(Dataset entries)

##########

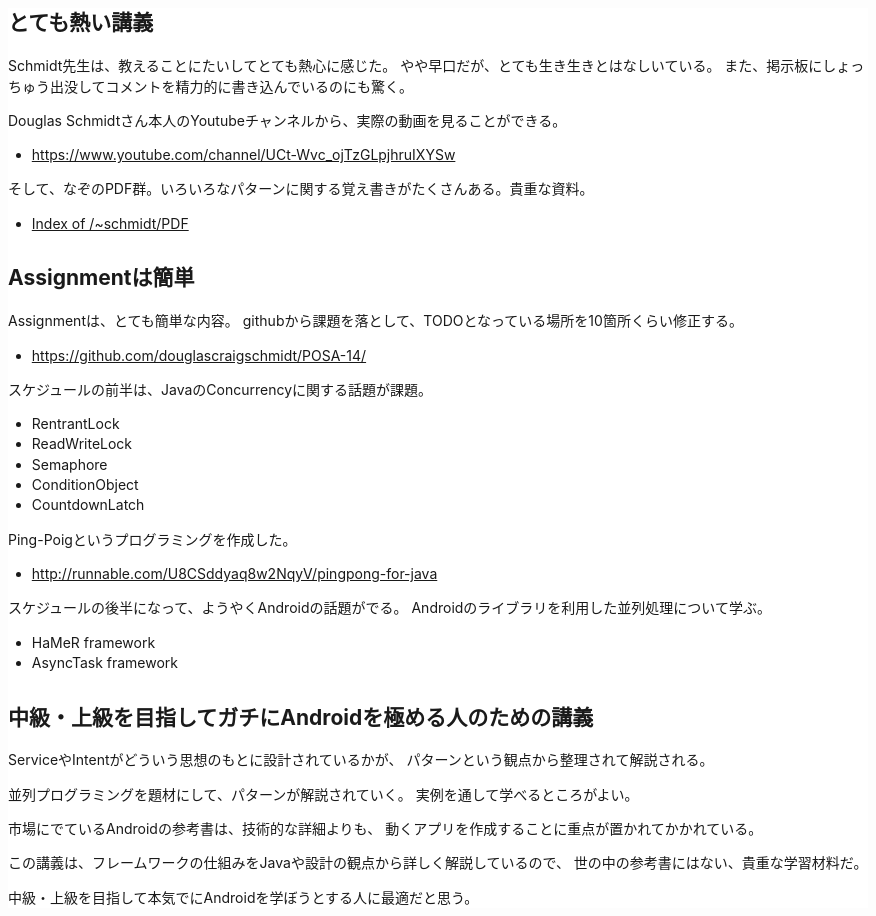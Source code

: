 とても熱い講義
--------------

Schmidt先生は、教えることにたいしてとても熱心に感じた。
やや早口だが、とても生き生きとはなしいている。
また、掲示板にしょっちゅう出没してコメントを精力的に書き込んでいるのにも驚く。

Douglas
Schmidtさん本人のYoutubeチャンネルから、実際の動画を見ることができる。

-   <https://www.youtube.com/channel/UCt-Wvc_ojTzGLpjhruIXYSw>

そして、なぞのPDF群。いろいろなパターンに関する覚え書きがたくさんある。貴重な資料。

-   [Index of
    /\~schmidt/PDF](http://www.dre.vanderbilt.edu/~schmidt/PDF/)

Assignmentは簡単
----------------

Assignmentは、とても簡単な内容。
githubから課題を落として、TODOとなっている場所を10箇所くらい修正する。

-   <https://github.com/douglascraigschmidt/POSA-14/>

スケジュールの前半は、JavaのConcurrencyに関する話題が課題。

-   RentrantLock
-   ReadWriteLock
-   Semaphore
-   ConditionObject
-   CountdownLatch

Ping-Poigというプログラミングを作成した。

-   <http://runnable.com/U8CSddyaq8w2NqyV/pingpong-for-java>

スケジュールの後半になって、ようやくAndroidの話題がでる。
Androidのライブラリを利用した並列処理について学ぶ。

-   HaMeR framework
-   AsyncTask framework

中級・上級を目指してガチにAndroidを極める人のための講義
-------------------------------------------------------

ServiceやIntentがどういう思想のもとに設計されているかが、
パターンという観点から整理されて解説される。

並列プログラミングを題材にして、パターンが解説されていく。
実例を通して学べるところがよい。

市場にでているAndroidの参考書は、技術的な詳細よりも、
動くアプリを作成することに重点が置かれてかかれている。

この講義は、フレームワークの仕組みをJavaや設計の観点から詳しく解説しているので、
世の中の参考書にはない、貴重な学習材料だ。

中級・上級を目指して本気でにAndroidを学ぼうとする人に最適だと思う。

##########

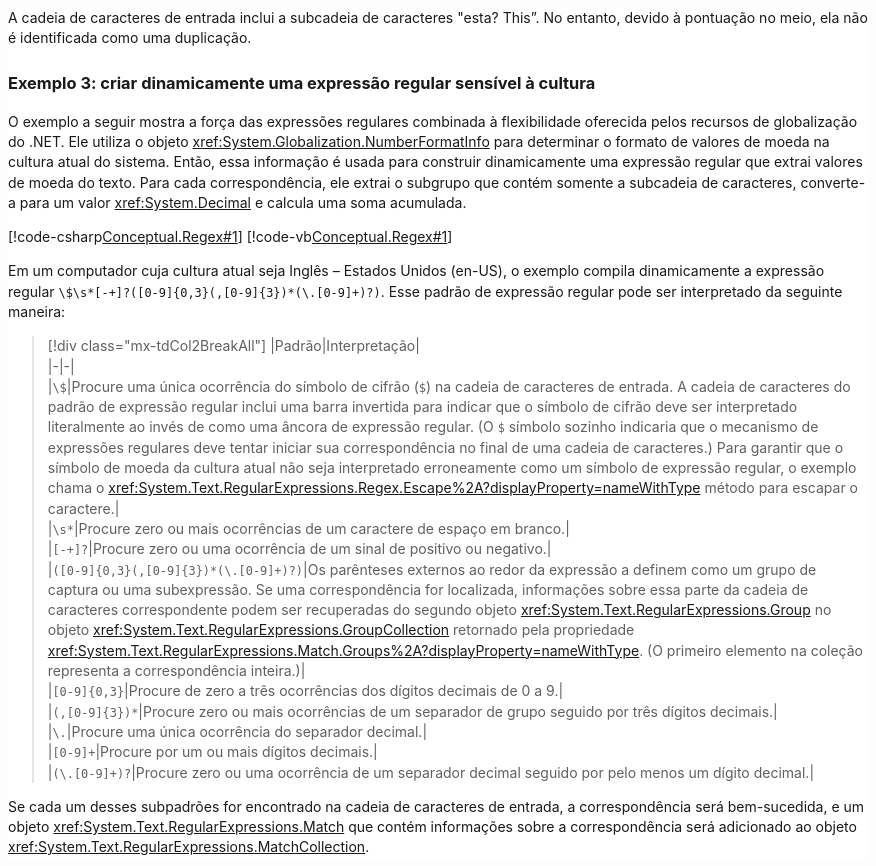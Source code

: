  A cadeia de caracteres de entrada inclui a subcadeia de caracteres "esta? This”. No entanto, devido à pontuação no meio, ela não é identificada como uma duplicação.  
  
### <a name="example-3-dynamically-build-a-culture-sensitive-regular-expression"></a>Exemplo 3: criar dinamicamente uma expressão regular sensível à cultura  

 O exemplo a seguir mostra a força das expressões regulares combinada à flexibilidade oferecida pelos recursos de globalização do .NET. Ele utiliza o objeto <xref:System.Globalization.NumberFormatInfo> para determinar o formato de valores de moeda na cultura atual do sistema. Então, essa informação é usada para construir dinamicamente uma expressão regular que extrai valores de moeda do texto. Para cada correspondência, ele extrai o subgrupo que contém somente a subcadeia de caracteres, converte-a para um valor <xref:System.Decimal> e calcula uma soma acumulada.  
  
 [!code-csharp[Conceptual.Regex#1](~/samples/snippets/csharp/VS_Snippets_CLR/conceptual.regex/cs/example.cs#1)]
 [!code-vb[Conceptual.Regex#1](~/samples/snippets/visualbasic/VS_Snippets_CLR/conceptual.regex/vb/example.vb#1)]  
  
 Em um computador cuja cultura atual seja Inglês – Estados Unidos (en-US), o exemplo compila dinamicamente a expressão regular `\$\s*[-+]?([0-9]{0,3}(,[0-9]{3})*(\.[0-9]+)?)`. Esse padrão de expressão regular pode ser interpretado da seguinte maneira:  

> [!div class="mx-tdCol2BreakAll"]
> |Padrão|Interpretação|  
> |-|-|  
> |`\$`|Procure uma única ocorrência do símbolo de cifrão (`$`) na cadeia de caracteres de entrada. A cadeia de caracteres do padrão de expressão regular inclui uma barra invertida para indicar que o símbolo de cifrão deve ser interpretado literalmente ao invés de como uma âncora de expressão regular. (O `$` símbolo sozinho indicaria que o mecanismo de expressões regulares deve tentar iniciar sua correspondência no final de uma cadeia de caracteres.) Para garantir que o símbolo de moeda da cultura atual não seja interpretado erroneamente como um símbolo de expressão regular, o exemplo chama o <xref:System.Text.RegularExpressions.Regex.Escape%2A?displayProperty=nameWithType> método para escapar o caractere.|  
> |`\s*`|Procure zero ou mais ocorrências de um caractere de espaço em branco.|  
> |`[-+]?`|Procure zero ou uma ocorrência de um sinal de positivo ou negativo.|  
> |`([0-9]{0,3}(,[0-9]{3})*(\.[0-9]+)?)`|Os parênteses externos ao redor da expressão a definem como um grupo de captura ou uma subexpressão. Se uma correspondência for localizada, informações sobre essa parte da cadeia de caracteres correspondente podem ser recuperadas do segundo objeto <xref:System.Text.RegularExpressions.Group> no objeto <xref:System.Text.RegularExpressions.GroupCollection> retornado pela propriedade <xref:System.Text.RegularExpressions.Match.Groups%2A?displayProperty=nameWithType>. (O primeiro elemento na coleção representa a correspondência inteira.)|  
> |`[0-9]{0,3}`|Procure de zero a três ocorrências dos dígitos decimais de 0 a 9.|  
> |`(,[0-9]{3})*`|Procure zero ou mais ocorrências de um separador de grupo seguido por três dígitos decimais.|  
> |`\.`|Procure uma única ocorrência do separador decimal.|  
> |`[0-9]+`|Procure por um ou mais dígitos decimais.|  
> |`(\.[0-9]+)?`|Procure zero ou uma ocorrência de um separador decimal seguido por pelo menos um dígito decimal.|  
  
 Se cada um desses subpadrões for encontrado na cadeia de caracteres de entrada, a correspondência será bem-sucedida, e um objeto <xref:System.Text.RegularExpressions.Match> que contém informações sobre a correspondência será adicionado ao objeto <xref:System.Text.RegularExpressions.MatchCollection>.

##########

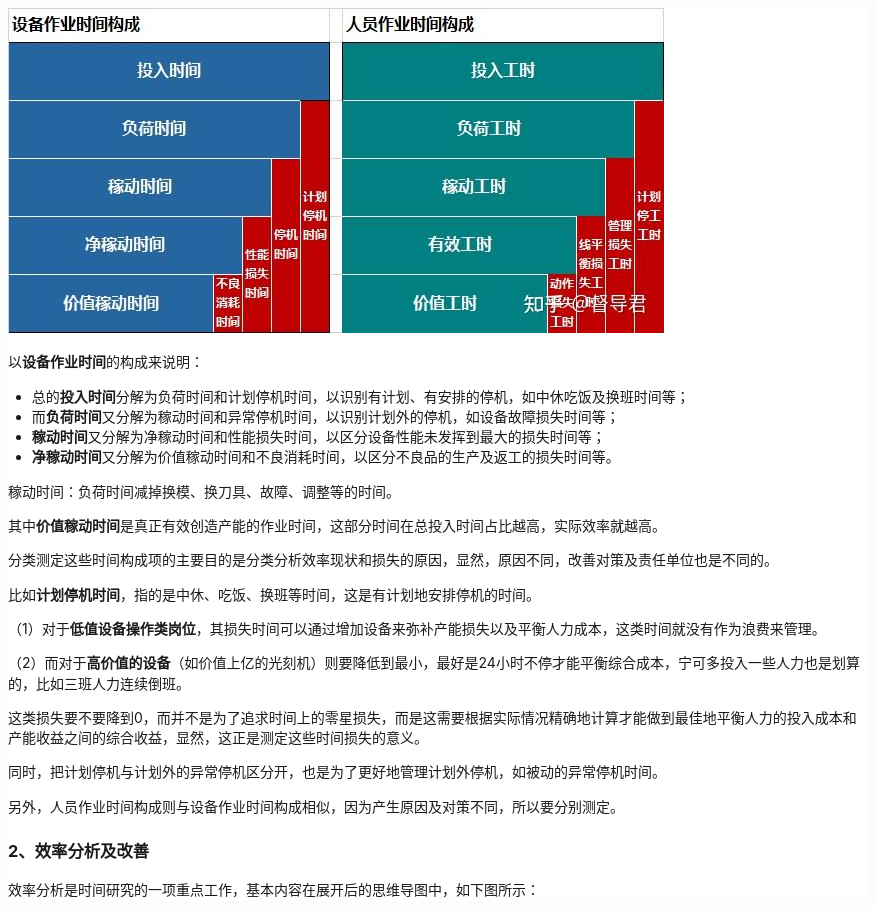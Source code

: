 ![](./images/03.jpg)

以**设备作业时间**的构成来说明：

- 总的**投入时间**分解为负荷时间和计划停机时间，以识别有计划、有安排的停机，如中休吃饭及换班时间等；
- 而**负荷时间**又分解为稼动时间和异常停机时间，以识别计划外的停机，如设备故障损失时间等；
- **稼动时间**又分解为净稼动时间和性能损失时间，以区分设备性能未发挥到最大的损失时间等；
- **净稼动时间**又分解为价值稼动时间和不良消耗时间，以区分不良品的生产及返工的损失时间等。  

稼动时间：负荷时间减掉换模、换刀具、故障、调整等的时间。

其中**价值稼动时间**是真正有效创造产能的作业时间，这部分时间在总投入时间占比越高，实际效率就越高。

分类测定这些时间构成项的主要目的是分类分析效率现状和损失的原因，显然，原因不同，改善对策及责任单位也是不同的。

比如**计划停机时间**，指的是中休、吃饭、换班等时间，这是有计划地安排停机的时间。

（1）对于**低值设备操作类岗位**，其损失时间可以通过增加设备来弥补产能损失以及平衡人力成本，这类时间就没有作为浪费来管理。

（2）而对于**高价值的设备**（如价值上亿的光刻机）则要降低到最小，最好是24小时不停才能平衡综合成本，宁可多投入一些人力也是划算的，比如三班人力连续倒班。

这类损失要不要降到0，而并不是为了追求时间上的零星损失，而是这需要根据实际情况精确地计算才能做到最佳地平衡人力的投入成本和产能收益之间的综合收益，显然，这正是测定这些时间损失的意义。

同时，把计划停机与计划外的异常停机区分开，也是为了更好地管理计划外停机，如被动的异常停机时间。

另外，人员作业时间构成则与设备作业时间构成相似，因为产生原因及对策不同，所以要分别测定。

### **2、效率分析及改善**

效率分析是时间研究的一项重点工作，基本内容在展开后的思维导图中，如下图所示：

##########

## Problem details
Look above for the line holding "やや早口だが、とても生き生きとはなしいている。". Print it and every line after it, exactly, through the line holding "動くアプリを作成することに重点が置かれてかかれている。".

## Solution to this exercise
やや早口だが、とても生き生きとはなしいている。
また、掲示板にしょっちゅう出没してコメントを精力的に書き込んでいるのにも驚く。

Douglas
Schmidtさん本人のYoutubeチャンネルから、実際の動画を見ることができる。

-   <https://www.youtube.com/channel/UCt-Wvc_ojTzGLpjhruIXYSw>

そして、なぞのPDF群。いろいろなパターンに関する覚え書きがたくさんある。貴重な資料。

-   [Index of
    /\~schmidt/PDF](http://www.dre.vanderbilt.edu/~schmidt/PDF/)

Assignmentは簡単
----------------

Assignmentは、とても簡単な内容。
githubから課題を落として、TODOとなっている場所を10箇所くらい修正する。

-   <https://github.com/douglascraigschmidt/POSA-14/>

スケジュールの前半は、JavaのConcurrencyに関する話題が課題。

-   RentrantLock
-   ReadWriteLock
-   Semaphore
-   ConditionObject
-   CountdownLatch

Ping-Poigというプログラミングを作成した。

-   <http://runnable.com/U8CSddyaq8w2NqyV/pingpong-for-java>

スケジュールの後半になって、ようやくAndroidの話題がでる。
Androidのライブラリを利用した並列処理について学ぶ。

-   HaMeR framework
-   AsyncTask framework

中級・上級を目指してガチにAndroidを極める人のための講義
-------------------------------------------------------

ServiceやIntentがどういう思想のもとに設計されているかが、
パターンという観点から整理されて解説される。

並列プログラミングを題材にして、パターンが解説されていく。
実例を通して学べるところがよい。

市場にでているAndroidの参考書は、技術的な詳細よりも、
動くアプリを作成することに重点が置かれてかかれている。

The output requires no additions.